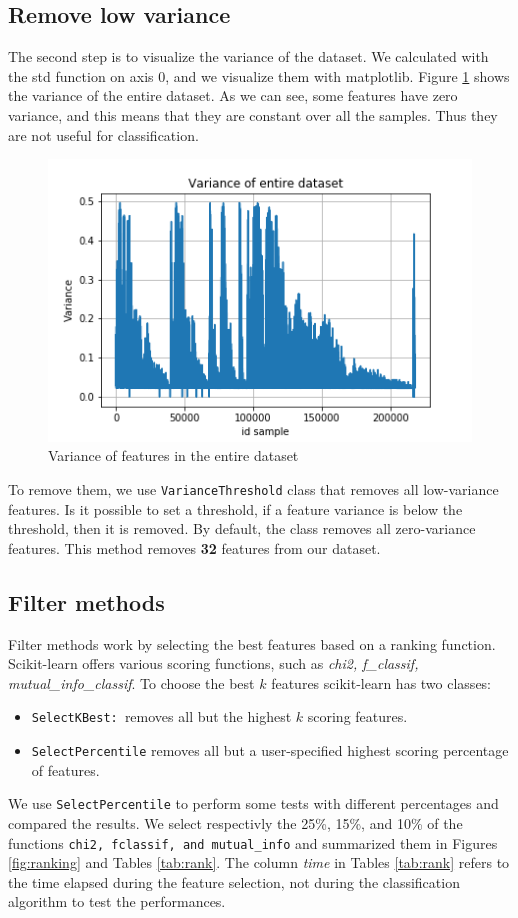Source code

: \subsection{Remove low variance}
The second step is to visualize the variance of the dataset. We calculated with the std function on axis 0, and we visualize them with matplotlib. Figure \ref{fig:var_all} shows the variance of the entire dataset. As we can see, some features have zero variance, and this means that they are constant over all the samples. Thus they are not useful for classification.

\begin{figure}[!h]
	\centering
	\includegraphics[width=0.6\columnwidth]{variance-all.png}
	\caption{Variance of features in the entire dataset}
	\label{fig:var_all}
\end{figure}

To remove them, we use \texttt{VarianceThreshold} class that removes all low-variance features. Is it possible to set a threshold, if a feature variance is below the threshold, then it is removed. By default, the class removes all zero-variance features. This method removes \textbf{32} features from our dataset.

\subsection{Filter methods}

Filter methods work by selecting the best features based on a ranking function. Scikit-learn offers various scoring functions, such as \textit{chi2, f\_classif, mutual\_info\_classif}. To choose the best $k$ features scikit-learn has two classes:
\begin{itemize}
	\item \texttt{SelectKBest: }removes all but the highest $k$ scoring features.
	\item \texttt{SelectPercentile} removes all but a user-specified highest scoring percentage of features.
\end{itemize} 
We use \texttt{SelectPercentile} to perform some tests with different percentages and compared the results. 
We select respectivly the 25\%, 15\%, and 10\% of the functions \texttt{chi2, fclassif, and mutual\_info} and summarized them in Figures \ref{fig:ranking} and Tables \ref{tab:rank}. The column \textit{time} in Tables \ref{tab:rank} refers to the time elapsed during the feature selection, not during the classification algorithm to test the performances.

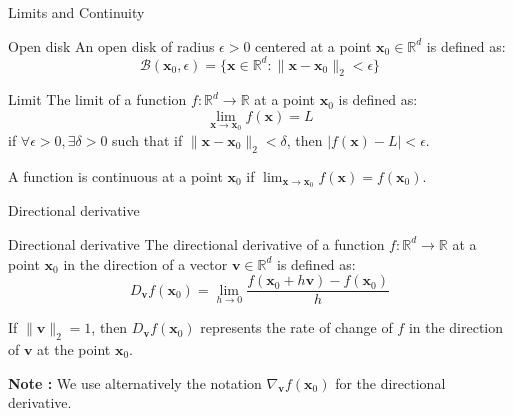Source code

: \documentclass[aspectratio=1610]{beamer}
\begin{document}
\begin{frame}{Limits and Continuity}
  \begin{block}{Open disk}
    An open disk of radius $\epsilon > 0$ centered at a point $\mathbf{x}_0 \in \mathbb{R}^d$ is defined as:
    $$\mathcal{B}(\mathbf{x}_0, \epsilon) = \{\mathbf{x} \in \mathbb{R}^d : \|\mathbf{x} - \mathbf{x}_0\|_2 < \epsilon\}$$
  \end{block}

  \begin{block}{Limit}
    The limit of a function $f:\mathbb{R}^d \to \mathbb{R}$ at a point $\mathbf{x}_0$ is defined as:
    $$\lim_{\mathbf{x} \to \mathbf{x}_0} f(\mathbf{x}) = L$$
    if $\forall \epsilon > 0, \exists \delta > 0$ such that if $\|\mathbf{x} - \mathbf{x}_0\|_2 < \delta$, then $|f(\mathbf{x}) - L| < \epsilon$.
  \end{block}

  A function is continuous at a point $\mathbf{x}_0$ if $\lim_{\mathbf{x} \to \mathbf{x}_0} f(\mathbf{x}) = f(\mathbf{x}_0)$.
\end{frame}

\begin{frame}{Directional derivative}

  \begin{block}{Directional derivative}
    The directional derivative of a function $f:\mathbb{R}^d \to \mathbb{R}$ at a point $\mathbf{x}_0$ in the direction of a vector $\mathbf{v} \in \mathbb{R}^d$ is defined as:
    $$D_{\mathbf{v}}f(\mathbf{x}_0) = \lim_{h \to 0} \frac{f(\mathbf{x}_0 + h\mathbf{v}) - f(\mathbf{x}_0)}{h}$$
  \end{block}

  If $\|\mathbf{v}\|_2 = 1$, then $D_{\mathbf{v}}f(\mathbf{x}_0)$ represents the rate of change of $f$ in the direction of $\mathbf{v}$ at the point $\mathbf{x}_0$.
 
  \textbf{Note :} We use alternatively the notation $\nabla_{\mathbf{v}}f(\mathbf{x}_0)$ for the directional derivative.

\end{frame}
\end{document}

++++++++++

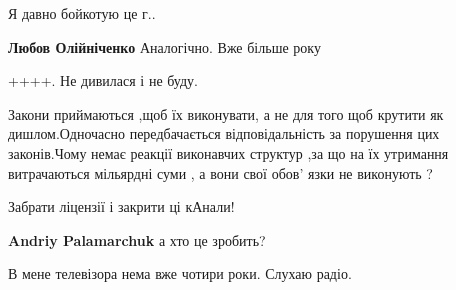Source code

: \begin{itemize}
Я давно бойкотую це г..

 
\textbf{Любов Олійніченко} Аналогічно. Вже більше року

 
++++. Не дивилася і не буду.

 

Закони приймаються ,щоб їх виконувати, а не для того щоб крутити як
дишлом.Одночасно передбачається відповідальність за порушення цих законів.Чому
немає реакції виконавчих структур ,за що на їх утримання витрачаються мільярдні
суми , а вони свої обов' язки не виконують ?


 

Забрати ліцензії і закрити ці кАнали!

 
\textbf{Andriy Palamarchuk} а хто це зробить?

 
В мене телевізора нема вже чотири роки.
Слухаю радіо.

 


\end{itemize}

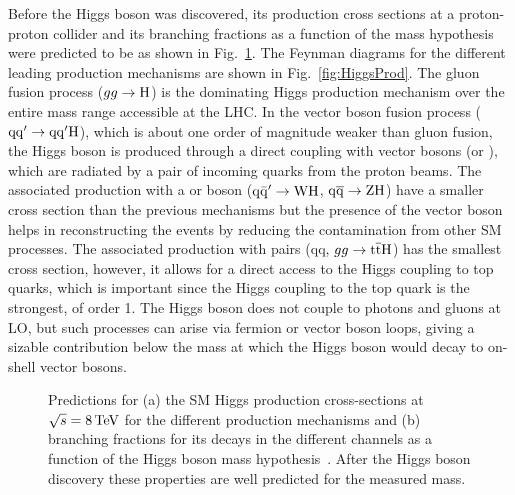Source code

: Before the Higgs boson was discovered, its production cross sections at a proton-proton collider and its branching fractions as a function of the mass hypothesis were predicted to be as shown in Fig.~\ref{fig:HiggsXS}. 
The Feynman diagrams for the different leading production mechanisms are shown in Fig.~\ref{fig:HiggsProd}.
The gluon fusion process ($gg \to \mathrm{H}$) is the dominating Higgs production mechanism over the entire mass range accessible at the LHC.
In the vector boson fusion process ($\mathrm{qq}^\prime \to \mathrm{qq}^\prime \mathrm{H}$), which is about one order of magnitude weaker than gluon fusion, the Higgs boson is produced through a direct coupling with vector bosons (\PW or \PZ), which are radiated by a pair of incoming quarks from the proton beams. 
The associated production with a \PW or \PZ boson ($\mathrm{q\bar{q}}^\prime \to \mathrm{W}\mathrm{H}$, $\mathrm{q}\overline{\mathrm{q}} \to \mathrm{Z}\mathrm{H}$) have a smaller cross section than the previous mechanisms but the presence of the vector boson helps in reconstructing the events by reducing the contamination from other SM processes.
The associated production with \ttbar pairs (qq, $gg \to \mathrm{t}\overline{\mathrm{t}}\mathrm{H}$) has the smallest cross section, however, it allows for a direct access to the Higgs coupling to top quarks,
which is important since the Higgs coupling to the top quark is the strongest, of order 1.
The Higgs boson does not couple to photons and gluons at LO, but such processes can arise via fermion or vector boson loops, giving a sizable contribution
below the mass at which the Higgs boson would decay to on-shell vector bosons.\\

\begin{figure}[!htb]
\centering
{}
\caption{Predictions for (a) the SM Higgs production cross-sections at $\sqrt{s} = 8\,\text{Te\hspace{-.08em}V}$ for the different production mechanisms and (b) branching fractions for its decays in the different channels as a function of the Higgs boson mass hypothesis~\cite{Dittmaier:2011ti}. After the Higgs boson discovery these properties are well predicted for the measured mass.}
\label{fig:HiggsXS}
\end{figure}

++++++++++

TASK GOAL = Above is a listing; print exactly its lines from the one with "Filter methods work" through the one with "highest $k$ scoring features.", and no other lines.

THE COMPLETED TASK =
Filter methods work by selecting the best features based on a ranking function. Scikit-learn offers various scoring functions, such as \textit{chi2, f\_classif, mutual\_info\_classif}. To choose the best $k$ features scikit-learn has two classes:
\begin{itemize}
	\item \texttt{SelectKBest: }removes all but the highest $k$ scoring features.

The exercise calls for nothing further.